A mere three years later, however, the dream was shattered. For the future, it turned out, would belong not to the fastidious, cosmopolitan, pacific Erasmus, but to the brutal brawler Martin Luther. Passionate, proudly provincial, equally hot in love and hate, Luther might have been forged (as in one of his mine-owner father’s smelting furnaces) as the perfect instrument to fulfil Christ’s terrible saying:

Think not that I am come to send peace on earth; I came not to send peace, but a sword. For I am come to set a man at variance against his father, and the daughter against her mother … And a man’s foes shall be they of his own household. (Matthew 10: 34-36)

What had happened beyond a clash of two diametrically opposed characters? How to explain it to a modern audience? And how, in particular, to shake them out of the lazy assumption that the Renaissance and Reformation were an undifferentiated “Good Thing”?

Five years ago, I thought I had the answer. I was presenting the BBC2 documentary to mark the 500th anniversary of Luther’s nailing up (or not!) of the 95 theses on the door of the Castle Church in Wittenberg. And I decided to begin with a shot of the shocking scene in which Isis terrorists burned alive a captured Jordanian pilot in a cage.

“Exactly 500 years ago”, I intoned, “a breach within Christianity tore Europe and the Church apart. … It was our very own Jihad. It’s called the Reformation.”

The analogy of Jihad works well, especially for the physical horrors of the Reformation: the burnings at the stake, the massacres, the terrorist murders and would-be murders of monarchs and princes by religious fanatics, the iconoclasm and wholesale destruction of works of art. But it doesn’t explain how this now-alien behaviour took hold in our own society.

I came nearer the mark later in the film when I looked at the contrasting ways in which Erasmus and Luther had used the new medium of printing.

Erasmus’s books were learned, beautifully printed Latin tomes. Luther’s most important works, on the other hand, were short pamphlets. Enlivened with illustrations and irreverent and frequently dirty jokes, they were dashed off in the heat of the moment and quickly and cheaply printed. Above all, they were in German.

Another modern comparison was irresistible. “We,” I declared to camera, “are living through a media revolution too — with the rise and rise of the social media.” “So think of the Reformation and the printing press,” I continued, “as the ultimate Twitter storm with Luther … as its natural star”.

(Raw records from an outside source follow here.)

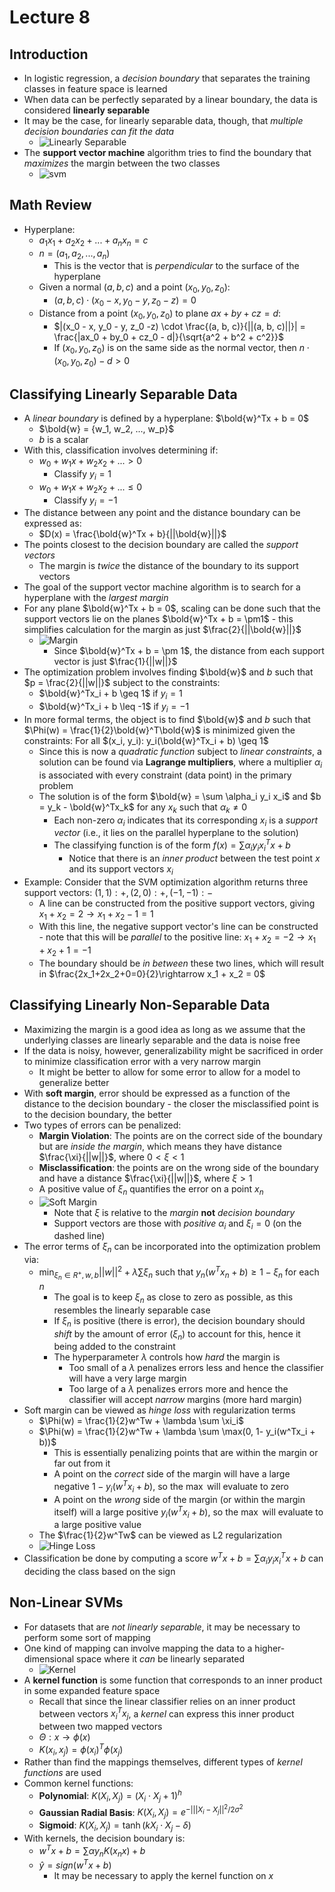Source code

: # Lecture 8
## Introduction
- In logistic regression, a *decision boundary* that separates the training classes in feature space is learned
- When data can be perfectly separated by a linear boundary, the data is considered **linearly separable**
- It may be the case, for linearly separable data, though, that *multiple decision boundaries can fit the data*
    - ![Linearly Separable](./Images/Linearly_Separable.png)
- The **support vector machine** algorithm tries to find the boundary that *maximizes* the margin between the two classes
    - ![svm](./Images/svm.png)
## Math Review
- Hyperplane:
    - $a_1 x_1 + a_2 x_2 + ... + a_n x_n = c$
    - $n = (a_1, a_2, ..., a_n)$
        - This is the vector that is *perpendicular* to the surface of the hyperplane
    - Given a normal $(a, b, c)$ and a point $(x_0, y_0, z_0)$:
        - $(a, b, c) \cdot (x_0 - x, y_0 - y, z_0 - z ) = 0$
    - Distance from a point $(x_0, y_0, z_0)$ to plane $ax + by + cz = d$:
        - $|(x_0 - x, y_0 - y, z_0 -z) \cdot \frac{(a, b, c)}{||(a, b, c)||}| = \frac{|ax_0 + by_0 + cz_0 - d|}{\sqrt{a^2 + b^2 + c^2}}$
        - If $(x_0, y_0, z_0)$ is on the same side as the normal vector, then $n \cdot (x_0, y_0, z_0) - d> 0$
## Classifying Linearly Separable Data
- A *linear boundary* is defined by a hyperplane: $\bold{w}^Tx + b = 0$
    - $\bold{w} = {w_1, w_2, ..., w_p}$
    - $b$ is a scalar    
- With this, classification involves determining if:
    - $w_0 + w_1 x + w_2 x_2 + ... > 0$
        - Classify $y_i = 1$
    - $w_0 + w_1 x + w_2 x_2 + ... \leq 0$
        - Classify $y_i = -1$
- The distance between any point and the distance boundary can be expressed as:
    - $D(x) = \frac{\bold{w}^Tx + b}{||\bold{w}||}$
- The points closest to the decision boundary are called the *support vectors*
    - The margin is *twice* the distance of the boundary to its support vectors
- The goal of the support vector machine algorithm is to search for a hyperplane with the *largest margin* 
- For any plane $\bold{w}^Tx + b = 0$, scaling can be done such that the support vectors lie on the planes $\bold{w}^Tx + b = \pm1$ - this simplifies calculation for the margin as just $\frac{2}{||\bold{w}||}$
    - ![Margin](./Images/margin.png)
        - Since $\bold{w}^Tx + b = \pm 1$, the distance from each support vector is just $\frac{1}{||w||}$
- The optimization problem involves finding $\bold{w}$ and $b$ such that $p = \frac{2}{||w||}$ subject to the constraints:
    - $\bold{w}^Tx_i + b \geq 1$ if $y_i = 1$
    - $\bold{w}^Tx_i + b \leq -1$ if $y_i = -1$
- In more formal terms, the object is to find $\bold{w}$ and $b$ such that $\Phi(w) = \frac{1}{2}\bold{w}^T\bold{w}$ is minimized given the constraints: For all $(x_i, y_i): y_i(\bold{w}^Tx_i + b) \geq 1$
    - Since this is now a *quadratic function* subject to *linear constraints*, a solution can be found via **Lagrange multipliers**, where a multiplier $\alpha_i$ is associated with every constraint (data point) in the primary problem
    - The solution is of the form $\bold{w} = \sum \alpha_i y_i x_i$ and $b = y_k - \bold{w}^Tx_k$ for any $x_k$ such that $\alpha_k \neq 0$
        - Each non-zero $\alpha_i$ indicates that its corresponding $x_i$ is a *support vector* (i.e., it lies on the parallel hyperplane to the solution)
        - The classifying function is of the form $f(x) = \sum \alpha_i y_i x_i^T x + b$
            - Notice that there is an *inner product* between the test point $x$ and its support vectors $x_i$
- Example: Consider that the SVM optimization algorithm returns three support vectors: $(1, 1): + , (2,0): +, (-1, -1): -$
    - A line can be constructed from the positive support vectors, giving $x_1 + x_2 = 2 \rightarrow x_1 + x_2 - 1 =1$ 
    - With this line, the negative support vector's line can be constructed - note that this will be *parallel* to the positive line: $x_1 + x_2 = -2 \rightarrow x_1 + x_2 + 1 = -1$
    - The boundary should be *in between* these two lines, which will result in $\frac{2x_1+2x_2+0=0}{2}\rightarrow x_1 + x_2 = 0$
## Classifying Linearly Non-Separable Data
- Maximizing the margin is a good idea as long as we assume that the underlying classes are linearly separable and the data is noise free
- If the data is noisy, however, generalizability might be sacrificed in order to minimize classification error with a very narrow margin
    - It might be better to allow for some error to allow for a model to generalize better
- With **soft margin**, error should be expressed as a function of the distance to the decision boundary - the closer the misclassified point is to the decision boundary, the better
- Two types of errors can be penalized:
    - **Margin Violation**: The points are on the correct side of the boundary but are *inside the margin*, which means they have distance $\frac{\xi}{||w||}$, where $0 < \xi < 1$
    - **Misclassification**: the points are on the wrong side of the boundary and have a distance $\frac{\xi}{||w||}$, where $\xi > 1$
    - A positive value of $\xi_n$ quantifies the error on a point $x_n$
    - ![Soft Margin](./Images/Soft_Margin.png)
        - Note that $\xi$ is relative to the *margin* **not** *decision boundary*
        - Support vectors are those with *positive* $\alpha_i$ and $\xi_i = 0$ (on the dashed line)
- The error terms of $\xi_n$ can be incorporated into the optimization problem via:
    - $\min_{\xi_n \in R^+, w, b} ||w||^2 + \lambda \sum \xi_n$ such that $y_n(w^Tx_n + b) \geq 1 - \xi_n$ for each $n$
        - The goal is to keep $\xi_n$ as close to zero as possible, as this resembles the linearly separable case
        - If $\xi_n$ is positive (there is error), the decision boundary should *shift* by the amount of error ($\xi_n$) to account for this, hence it being added to the constraint  
        - The hyperparameter $\lambda$ controls how *hard* the margin is
            - Too small of a $\lambda$ penalizes errors less and hence the classifier will have a very large margin
            - Too large of a $\lambda$ penalizes errors more and hence the classifier will accept *narrow* margins (more hard margin)
- Soft margin can be viewed as *hinge loss* with regularization terms
    - $\Phi(w) = \frac{1}{2}w^Tw + \lambda \sum \xi_i$
    - $\Phi(w) = \frac{1}{2}w^Tw + \lambda \sum \max(0, 1- y_i(w^Tx_i + b))$
        - This is essentially penalizing points that are within the margin or far out from it
        - A point on the *correct* side of the margin will have a large negative $1 - y_i(w^Tx_i + b)$, so the $\max$ will evaluate to zero
        - A point on the *wrong* side of the margin (or within the margin itself) will a large positive $y_i(w^Tx_i + b)$, so the $\max$ will evaluate to a large positive value
    - The $\frac{1}{2}w^Tw$ can be viewed as L2 regularization
    - ![Hinge Loss](./Images/Hinge_Loss.png)
- Classification be done by computing a score $w^Tx + b = \sum \alpha_i y_i x_i^T x + b$ can deciding the class based on the sign
## Non-Linear SVMs
- For datasets that are *not linearly separable*, it may be necessary to perform some sort of mapping
- One kind of mapping can involve mapping the data to a higher-dimensional space where it *can* be linearly separated
    - ![Kernel](./Images/Kernel.png)
- A **kernel function** is some function that corresponds to an inner product in some expanded feature space
    - Recall that since the linear classifier relies on an inner product between vectors $x_i^T x_j$, a *kernel* can express this inner product between two mapped vectors
    - $\Theta: x \rightarrow \phi(x)$
    - $K(x_i, x_j) = \phi(x_i)^T \phi(x_j)$
- Rather than find the mappings themselves, different types of *kernel functions* are used
- Common kernel functions:
    - **Polynomial**: $K(X_i, X_j) = (X_i \cdot X_j +1)^h$
    - **Gaussian Radial Basis**: $K(X_i, X_j) = e^{-|||X_i - X_j||^2 / 2\sigma^2}$
    - **Sigmoid**: $K(X_i, X_j) = \tanh(kX_i \cdot X_j - \delta)$
- With kernels, the decision boundary is:
    - $w^Tx + b = \sum \alpha y_n K(x_n x) + b$
    - $\hat{y} = sign(w^Tx + b)$
        - It may be necessary to apply the kernel function on $x$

How innocent I was! I’d never used Twitter (I still haven’t) and something had to be faked up on my phone. I didn’t know (how could I?) that three years later I would be on the receiving end of a Luther-style Twitter storm and cancellation myself. And I’d barely heard of woke.

All of which means a recent article by Jonathan Haidt’s in The Atlantic hit me as both a personal and historical revelation. Haidt argues that the triumph of woke is datable and due to the introduction of specific features on Facebook and Twitter: the “Share” button on the former and the “Retweet” on the latter.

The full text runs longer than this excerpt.